The hires — John Fenwick, who led Google’s spacecraft operations, and Michael Trela, head of satellite engineering — indicate Apple has an interest in developing satellites, and Bloomberg further reveals that it’s likely those satellites will be used for broadband internet, a theory backed up by insider information from Boeing.
Boeing laid out a plan to provide broadband internet access through over 1,000 low-earth orbiting satellites in a 2016 regulatory filing, and a source “familiar with the matter” told Bloomberg that Apple spoke with the aerospace company about coming an investor-partner in the project.
Further, TMF Associates satellite and telecom consultant Tim Farrar wrote in a recent blog post that industry insiders said Boeing’s project was being funded by Apple at the annual Satellite 2017 conference in Washington D.C.

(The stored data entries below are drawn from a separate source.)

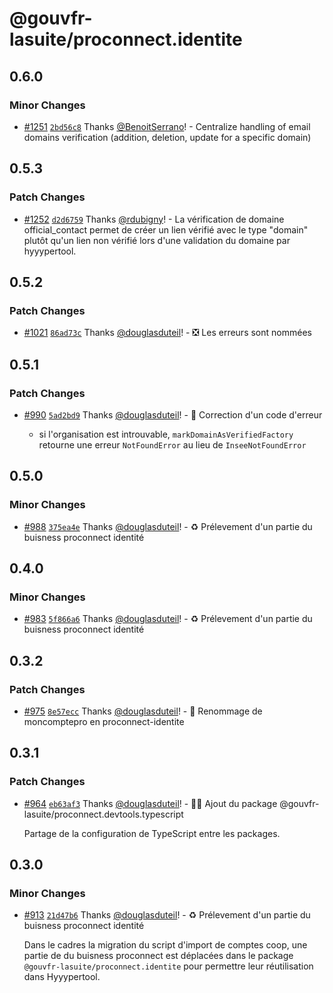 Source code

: # @gouvfr-lasuite/proconnect.identite

## 0.6.0

### Minor Changes

- [#1251](https://github.com/numerique-gouv/proconnect-identite/pull/1251) [`2bd56c8`](https://github.com/numerique-gouv/proconnect-identite/commit/2bd56c8c857fd7a819cbc787faf030547e18023c) Thanks [@BenoitSerrano](https://github.com/BenoitSerrano)! - Centralize handling of email domains verification (addition, deletion, update for a specific domain)

## 0.5.3

### Patch Changes

- [#1252](https://github.com/numerique-gouv/proconnect-identite/pull/1252) [`d2d6759`](https://github.com/numerique-gouv/proconnect-identite/commit/d2d6759458b98ccc153005537ac2f5d063d0495a) Thanks [@rdubigny](https://github.com/rdubigny)! - La vérification de domaine official_contact permet de créer un lien vérifié avec le type "domain" plutôt qu'un lien non vérifié lors d'une validation du domaine par hyyypertool.

## 0.5.2

### Patch Changes

- [#1021](https://github.com/numerique-gouv/proconnect-identite/pull/1021) [`86ad73c`](https://github.com/numerique-gouv/proconnect-identite/commit/86ad73c9bb43f7171c0bda7b06fba14837449c1e) Thanks [@douglasduteil](https://github.com/douglasduteil)! - ❎ Les erreurs sont nommées

## 0.5.1

### Patch Changes

- [#990](https://github.com/numerique-gouv/proconnect-identite/pull/990) [`5ad2bd9`](https://github.com/numerique-gouv/proconnect-identite/commit/5ad2bd9031d9b01902401990ba79affb0082eb43) Thanks [@douglasduteil](https://github.com/douglasduteil)! - 🐛 Correction d'un code d'erreur

  - si l'organisation est introuvable, `markDomainAsVerifiedFactory` retourne une erreur `NotFoundError` au lieu de `InseeNotFoundError`

## 0.5.0

### Minor Changes

- [#988](https://github.com/numerique-gouv/proconnect-identite/pull/988) [`375ea4e`](https://github.com/numerique-gouv/proconnect-identite/commit/375ea4e3c134bc70ae0bbda09663cc50fd511c59) Thanks [@douglasduteil](https://github.com/douglasduteil)! - ♻️ Prélevement d'un partie du buisness proconnect identité

## 0.4.0

### Minor Changes

- [#983](https://github.com/numerique-gouv/proconnect-identite/pull/983) [`5f866a6`](https://github.com/numerique-gouv/proconnect-identite/commit/5f866a6c57642229f8ccf8d517dc55519e7abee8) Thanks [@douglasduteil](https://github.com/douglasduteil)! - ♻️ Prélevement d'un partie du buisness proconnect identité

## 0.3.2

### Patch Changes

- [#975](https://github.com/numerique-gouv/proconnect-identite/pull/975) [`8e57ecc`](https://github.com/numerique-gouv/proconnect-identite/commit/8e57eccff4d3d614a4264b63f2583a63f82a88e6) Thanks [@douglasduteil](https://github.com/douglasduteil)! - 🚚 Renommage de moncomptepro en proconnect-identite

## 0.3.1

### Patch Changes

- [#964](https://github.com/numerique-gouv/proconnect-identite/pull/964) [`eb63af3`](https://github.com/numerique-gouv/proconnect-identite/commit/eb63af3bf33139adece820c1cfadf3ee387713f1) Thanks [@douglasduteil](https://github.com/douglasduteil)! - 🧑‍💻 Ajout du package @gouvfr-lasuite/proconnect.devtools.typescript

  Partage de la configuration de TypeScript entre les packages.

## 0.3.0

### Minor Changes

- [#913](https://github.com/numerique-gouv/proconnect-identite/pull/913) [`21d47b6`](https://github.com/numerique-gouv/proconnect-identite/commit/21d47b6c00670b7bbea1ce1f59b96a91c59bbe7a) Thanks [@douglasduteil](https://github.com/douglasduteil)! - ♻️ Prélevement d'un partie du buisness proconnect identité

  Dans le cadres la migration du script d'import de comptes coop, une partie de du buisness proconnect est déplacées dans le package `@gouvfr-lasuite/proconnect.identite` pour permettre leur réutilisation dans Hyyypertool.
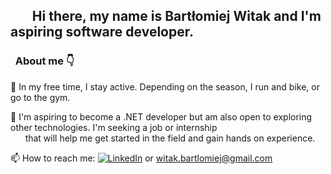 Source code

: ## &nbsp;&nbsp;&nbsp;&nbsp;&nbsp;&nbsp;&nbsp;Hi there, my name is Bartłomiej Witak and I'm aspiring software developer.

###  &nbsp;&nbsp;About me 👇

🏃 In my free time, I stay active. Depending on the season, I run and bike, or go to the gym.

🌱 I'm aspiring to become a .NET developer but am also open to exploring other technologies. I'm seeking a job or internship<br>
&nbsp;&nbsp;&nbsp;&nbsp;&nbsp;&nbsp;that will help me get started in the field and gain hands on experience.

📫 How to reach me:  [![LinkedIn](https://img.shields.io/badge/LinkedIn-Profile-blue?style=flat&logo=linkedin)](www.linkedin.com/in/bartłomiej-witak) or witak.bartlomiej@gmail.com
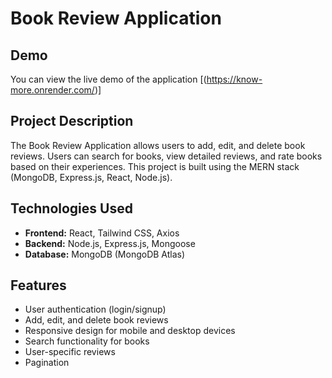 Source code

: # Book Review Application

## Demo
You can view the live demo of the application [(https://know-more.onrender.com/)]

## Project Description
The Book Review Application allows users to add, edit, and delete book reviews. Users can search for books, view detailed reviews, and rate books based on their experiences. This project is built using the MERN stack (MongoDB, Express.js, React, Node.js).

## Technologies Used
- **Frontend:** React, Tailwind CSS, Axios
- **Backend:** Node.js, Express.js, Mongoose
- **Database:** MongoDB (MongoDB Atlas)

## Features
- User authentication (login/signup)
- Add, edit, and delete book reviews
- Responsive design for mobile and desktop devices
- Search functionality for books
- User-specific reviews
- Pagination
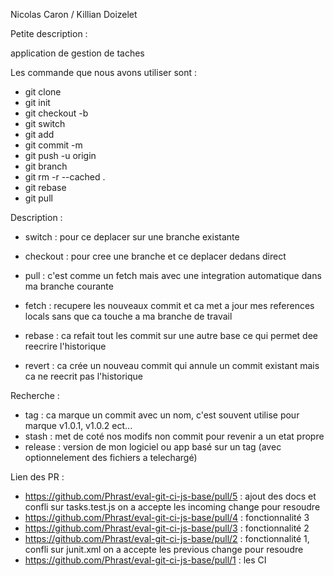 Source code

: Nicolas Caron / Killian Doizelet

Petite description :

application de gestion de taches


Les commande que nous avons utiliser sont :

- git clone 
- git init
- git checkout -b
- git switch
- git add
- git commit -m
- git push -u origin
- git branch
- git rm -r --cached .  
- git rebase
- git pull

Description :

- switch : pour ce deplacer sur une branche existante
- checkout : pour cree une branche et ce deplacer dedans direct

- pull : c'est comme un fetch mais avec une integration automatique dans ma branche courante
- fetch : recupere les nouveaux commit et ca met a jour mes references locals sans que ca touche a ma branche de travail

- rebase : ca refait tout les commit sur une autre base ce qui permet dee reecrire l'historique
- revert : ca crée un nouveau commit qui annule un commit existant mais ca ne reecrit pas l'historique

Recherche :

- tag : ca marque un commit avec un nom, c'est souvent utilise pour marque v1.0.1, v1.0.2 ect...
- stash : met de coté nos modifs non commit pour revenir a un etat propre
- release : version de mon logiciel ou app basé sur un tag (avec optionnelement des fichiers a telechargé)


Lien des PR :
- https://github.com/Phrast/eval-git-ci-js-base/pull/5 : ajout des docs et confli sur tasks.test.js on a accepte les incoming change pour resoudre
- https://github.com/Phrast/eval-git-ci-js-base/pull/4 : fonctionnalité 3
- https://github.com/Phrast/eval-git-ci-js-base/pull/3 : fonctionnalité 2
- https://github.com/Phrast/eval-git-ci-js-base/pull/2 : fonctionnalité 1, confli sur junit.xml on a accepte les previous change pour resoudre
- https://github.com/Phrast/eval-git-ci-js-base/pull/1 : les CI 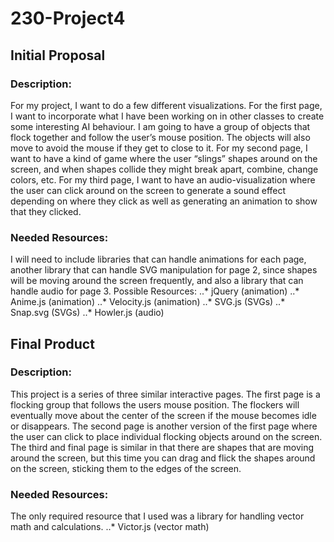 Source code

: # 230-Project4

## Initial Proposal

### Description:
For my project, I want to do a few different visualizations. For the first page, I want to
incorporate what I have been working on in other classes to create some interesting AI
behaviour. I am going to have a group of objects that flock together and follow the user’s mouse
position. The objects will also move to avoid the mouse if they get to close to it. For my second
page, I want to have a kind of game where the user “slings” shapes around on the screen, and
when shapes collide they might break apart, combine, change colors, etc. For my third page, I
want to have an audio-visualization where the user can click around on the screen to generate a
sound effect depending on where they click as well as generating an animation to show that
they clicked.

### Needed Resources:
I will need to include libraries that can handle animations for each page, another library
that can handle SVG manipulation for page 2, since shapes will be moving around the screen
frequently, and also a library that can handle audio for page 3.
Possible Resources:
..* jQuery (animation)
..* Anime.js (animation)
..* Velocity.js (animation)
..* SVG.js (SVGs)
..* Snap.svg (SVGs)
..* Howler.js (audio)


## Final Product

### Description:
This project is a series of three similar interactive pages. The first page is a flocking group that follows the users mouse position. The flockers will eventually move about the center of the screen if the mouse becomes idle or disappears. The second page is another version of the first page where the user can click to place individual flocking objects around on the screen. The third and final page is similar in that there are shapes that are moving around the screen, but this time you can drag and flick the shapes around on the screen, sticking them to the edges of the screen.

### Needed Resources:
The only required resource that I used was a library for handling vector math and calculations.
..* Victor.js (vector math)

Farrar noted that a Wall Street Journal article reported that Elon Musk’s Space Exploration Technologies has forecast $30 billion in revenue from satellite internet by 2025, showing the potential of the field.
One of the major lures for tech companies like Apple, Google and Facebook to develop broadband internet is to tap into the large demographic of people who don’t yet have internet access, notes Bloomberg. Facebook has long espoused this goal.
The report also states that Apple might be putting its satellite experts to work on something else closely related — such as drones or near space technology like high bandwidth radio transceivers or high-altitude balloons. Whatever it is, however, likely has its home in the sky.